> **What is being asked**: Among the entries below, find the lines with "tinh" and copy them.

==== Data records ====

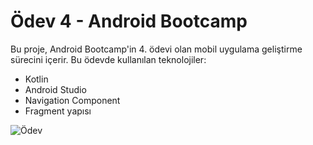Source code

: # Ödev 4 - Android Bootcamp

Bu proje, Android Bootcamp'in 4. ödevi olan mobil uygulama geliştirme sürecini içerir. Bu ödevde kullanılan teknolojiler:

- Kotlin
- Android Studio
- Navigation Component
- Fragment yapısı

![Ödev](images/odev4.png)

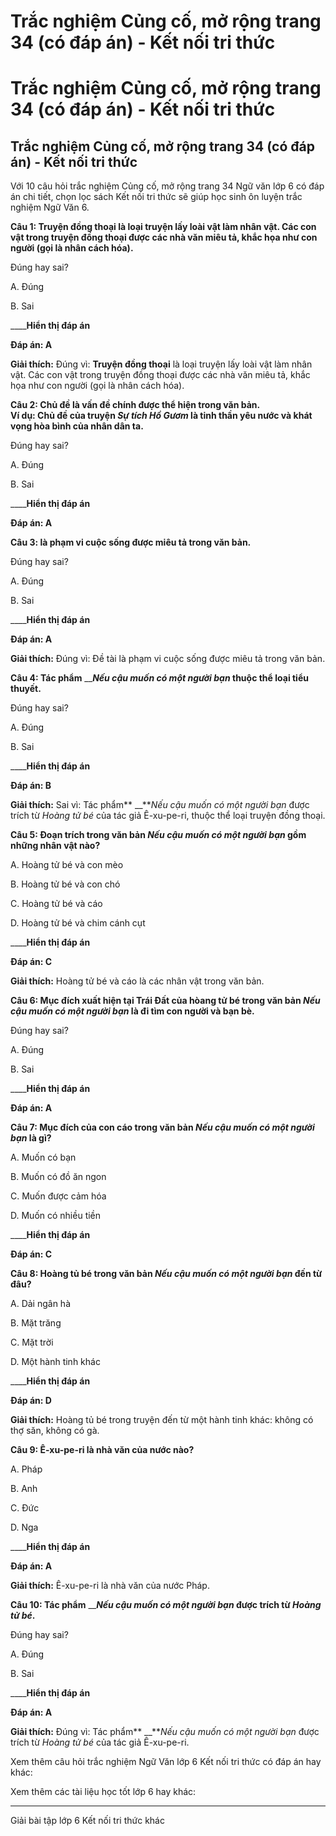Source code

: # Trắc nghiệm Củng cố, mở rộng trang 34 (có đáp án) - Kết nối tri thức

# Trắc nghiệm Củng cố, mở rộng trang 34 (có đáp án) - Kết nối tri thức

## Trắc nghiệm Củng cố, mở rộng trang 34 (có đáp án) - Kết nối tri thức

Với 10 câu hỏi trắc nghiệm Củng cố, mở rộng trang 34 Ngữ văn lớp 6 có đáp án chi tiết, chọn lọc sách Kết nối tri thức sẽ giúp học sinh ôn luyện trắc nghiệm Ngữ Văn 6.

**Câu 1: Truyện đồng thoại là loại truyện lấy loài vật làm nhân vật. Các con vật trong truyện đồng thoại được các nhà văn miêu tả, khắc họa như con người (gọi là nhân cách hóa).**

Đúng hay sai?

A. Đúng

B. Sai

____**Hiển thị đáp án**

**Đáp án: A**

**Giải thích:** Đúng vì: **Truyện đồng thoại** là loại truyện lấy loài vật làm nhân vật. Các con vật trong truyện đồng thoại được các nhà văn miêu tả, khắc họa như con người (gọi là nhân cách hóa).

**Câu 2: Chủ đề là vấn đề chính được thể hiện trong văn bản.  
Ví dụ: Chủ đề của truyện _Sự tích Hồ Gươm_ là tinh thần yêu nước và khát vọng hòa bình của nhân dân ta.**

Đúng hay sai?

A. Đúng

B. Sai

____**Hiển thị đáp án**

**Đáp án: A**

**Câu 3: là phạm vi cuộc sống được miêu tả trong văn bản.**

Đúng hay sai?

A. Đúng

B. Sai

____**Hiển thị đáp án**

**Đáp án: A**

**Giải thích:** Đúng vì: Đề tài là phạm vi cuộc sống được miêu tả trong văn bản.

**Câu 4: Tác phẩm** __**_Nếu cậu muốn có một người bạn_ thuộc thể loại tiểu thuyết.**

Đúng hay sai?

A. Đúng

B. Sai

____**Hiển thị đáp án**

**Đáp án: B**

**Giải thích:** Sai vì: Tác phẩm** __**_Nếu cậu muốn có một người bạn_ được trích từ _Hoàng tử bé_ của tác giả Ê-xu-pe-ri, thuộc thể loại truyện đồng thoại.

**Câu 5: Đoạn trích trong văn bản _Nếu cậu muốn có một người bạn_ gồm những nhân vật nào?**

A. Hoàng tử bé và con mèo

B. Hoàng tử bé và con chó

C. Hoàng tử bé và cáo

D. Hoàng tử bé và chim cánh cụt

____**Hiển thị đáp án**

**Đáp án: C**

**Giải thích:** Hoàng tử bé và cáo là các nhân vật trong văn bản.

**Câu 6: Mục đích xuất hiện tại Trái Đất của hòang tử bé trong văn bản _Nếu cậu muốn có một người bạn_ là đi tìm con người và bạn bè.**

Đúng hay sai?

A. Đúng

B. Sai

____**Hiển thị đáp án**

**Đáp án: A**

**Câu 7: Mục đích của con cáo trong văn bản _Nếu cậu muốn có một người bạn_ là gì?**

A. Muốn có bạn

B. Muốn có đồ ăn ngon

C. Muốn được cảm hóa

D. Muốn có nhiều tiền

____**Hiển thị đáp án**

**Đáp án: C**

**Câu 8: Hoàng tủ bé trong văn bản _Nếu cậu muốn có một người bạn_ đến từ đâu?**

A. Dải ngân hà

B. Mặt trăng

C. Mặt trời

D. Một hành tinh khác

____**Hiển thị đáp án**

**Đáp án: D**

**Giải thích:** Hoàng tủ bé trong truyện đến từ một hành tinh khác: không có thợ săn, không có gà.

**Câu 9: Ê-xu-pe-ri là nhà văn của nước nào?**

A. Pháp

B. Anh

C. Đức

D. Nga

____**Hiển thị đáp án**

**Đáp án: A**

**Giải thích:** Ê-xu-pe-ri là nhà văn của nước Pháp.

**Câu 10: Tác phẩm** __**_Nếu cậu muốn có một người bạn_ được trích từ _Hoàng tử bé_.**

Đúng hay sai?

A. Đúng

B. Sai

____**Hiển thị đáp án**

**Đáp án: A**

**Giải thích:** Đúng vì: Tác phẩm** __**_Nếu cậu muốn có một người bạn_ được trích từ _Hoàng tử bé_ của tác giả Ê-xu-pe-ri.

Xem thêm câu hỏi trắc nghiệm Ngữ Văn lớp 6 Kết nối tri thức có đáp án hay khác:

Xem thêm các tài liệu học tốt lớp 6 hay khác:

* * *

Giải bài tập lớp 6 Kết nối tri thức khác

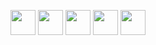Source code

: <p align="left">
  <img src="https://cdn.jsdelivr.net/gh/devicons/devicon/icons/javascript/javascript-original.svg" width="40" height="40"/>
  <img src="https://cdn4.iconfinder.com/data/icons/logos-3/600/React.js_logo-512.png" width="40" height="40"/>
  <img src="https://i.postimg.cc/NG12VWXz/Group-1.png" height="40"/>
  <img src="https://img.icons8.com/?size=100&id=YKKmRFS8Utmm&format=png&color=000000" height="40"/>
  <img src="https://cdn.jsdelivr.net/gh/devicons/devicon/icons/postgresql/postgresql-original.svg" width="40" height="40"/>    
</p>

====
==== Data records ====

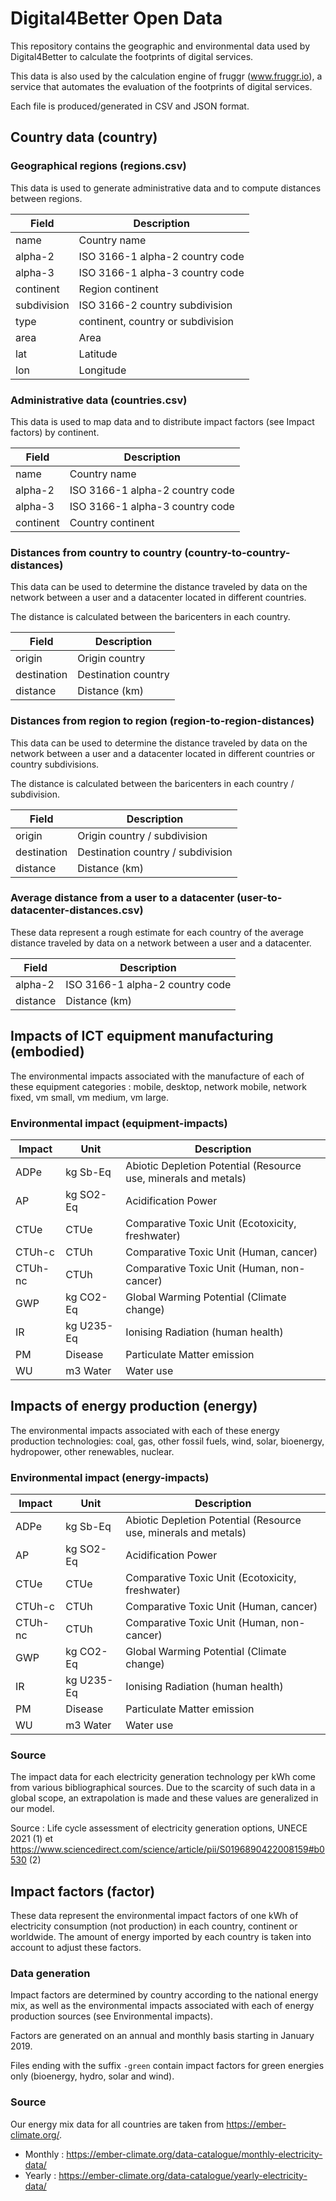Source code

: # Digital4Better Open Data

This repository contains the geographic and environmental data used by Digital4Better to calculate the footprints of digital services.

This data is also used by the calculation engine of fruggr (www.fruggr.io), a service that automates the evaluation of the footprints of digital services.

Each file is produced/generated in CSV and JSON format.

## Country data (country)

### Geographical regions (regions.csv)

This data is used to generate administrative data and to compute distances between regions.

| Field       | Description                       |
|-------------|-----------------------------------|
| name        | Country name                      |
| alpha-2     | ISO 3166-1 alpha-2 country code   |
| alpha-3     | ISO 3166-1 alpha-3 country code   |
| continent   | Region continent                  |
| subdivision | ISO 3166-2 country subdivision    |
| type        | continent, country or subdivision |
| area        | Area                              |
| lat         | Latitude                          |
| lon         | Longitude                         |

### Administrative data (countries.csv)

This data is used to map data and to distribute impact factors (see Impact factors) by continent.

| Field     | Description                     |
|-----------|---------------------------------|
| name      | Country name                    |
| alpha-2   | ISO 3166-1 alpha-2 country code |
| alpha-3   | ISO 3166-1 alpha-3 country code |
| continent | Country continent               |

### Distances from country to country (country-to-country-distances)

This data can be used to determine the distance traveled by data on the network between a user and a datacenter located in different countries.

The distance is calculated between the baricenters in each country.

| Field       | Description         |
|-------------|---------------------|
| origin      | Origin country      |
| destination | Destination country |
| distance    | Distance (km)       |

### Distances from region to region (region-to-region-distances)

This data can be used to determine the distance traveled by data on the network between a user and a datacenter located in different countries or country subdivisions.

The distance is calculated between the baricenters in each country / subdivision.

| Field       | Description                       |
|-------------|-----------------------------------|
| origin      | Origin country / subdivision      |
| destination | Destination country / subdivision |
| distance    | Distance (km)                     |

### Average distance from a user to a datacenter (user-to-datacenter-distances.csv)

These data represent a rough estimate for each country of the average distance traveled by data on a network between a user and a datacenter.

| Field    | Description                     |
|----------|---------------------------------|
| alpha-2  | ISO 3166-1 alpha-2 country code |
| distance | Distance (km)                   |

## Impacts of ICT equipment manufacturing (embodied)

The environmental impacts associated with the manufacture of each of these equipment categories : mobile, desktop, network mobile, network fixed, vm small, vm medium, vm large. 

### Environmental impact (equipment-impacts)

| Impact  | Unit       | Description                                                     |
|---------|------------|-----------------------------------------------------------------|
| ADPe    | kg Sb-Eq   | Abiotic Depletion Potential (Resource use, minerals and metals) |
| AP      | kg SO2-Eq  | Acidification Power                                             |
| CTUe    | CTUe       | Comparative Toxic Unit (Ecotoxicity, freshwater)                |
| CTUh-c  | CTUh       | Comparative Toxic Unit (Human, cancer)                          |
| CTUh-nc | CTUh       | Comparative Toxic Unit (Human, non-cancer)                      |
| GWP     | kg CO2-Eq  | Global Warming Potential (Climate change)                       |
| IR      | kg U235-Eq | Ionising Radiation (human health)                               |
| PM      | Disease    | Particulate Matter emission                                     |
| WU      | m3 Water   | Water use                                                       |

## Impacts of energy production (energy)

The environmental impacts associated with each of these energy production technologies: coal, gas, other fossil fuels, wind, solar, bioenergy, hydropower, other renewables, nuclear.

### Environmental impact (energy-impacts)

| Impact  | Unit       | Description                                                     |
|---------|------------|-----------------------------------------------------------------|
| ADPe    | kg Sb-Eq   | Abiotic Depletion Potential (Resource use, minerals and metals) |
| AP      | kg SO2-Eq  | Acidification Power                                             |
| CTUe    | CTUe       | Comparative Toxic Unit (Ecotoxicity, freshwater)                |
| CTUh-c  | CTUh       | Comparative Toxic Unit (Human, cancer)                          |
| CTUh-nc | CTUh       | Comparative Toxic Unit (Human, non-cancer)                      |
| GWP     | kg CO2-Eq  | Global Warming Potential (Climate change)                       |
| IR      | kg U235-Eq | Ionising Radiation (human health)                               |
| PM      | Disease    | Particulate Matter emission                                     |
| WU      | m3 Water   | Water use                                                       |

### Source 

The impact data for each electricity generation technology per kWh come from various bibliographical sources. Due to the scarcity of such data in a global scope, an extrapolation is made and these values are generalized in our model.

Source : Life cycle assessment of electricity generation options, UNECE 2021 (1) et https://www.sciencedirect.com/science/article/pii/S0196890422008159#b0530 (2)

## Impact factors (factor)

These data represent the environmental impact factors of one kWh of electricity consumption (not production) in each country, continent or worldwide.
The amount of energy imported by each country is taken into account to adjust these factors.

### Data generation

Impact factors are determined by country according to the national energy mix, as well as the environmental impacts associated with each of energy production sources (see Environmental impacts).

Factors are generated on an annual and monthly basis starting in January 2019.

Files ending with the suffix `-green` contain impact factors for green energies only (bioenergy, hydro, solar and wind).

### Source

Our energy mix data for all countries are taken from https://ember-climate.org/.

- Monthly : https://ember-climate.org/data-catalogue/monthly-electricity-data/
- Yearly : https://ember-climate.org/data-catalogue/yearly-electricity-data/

====

> **Answer below**:
Ví dụ: Chủ đề của truyện _Sự tích Hồ Gươm_ là tinh thần yêu nước và khát vọng hòa bình của nhân dân ta.**
D. Một hành tinh khác
**Giải thích:** Hoàng tủ bé trong truyện đến từ một hành tinh khác: không có thợ săn, không có gà.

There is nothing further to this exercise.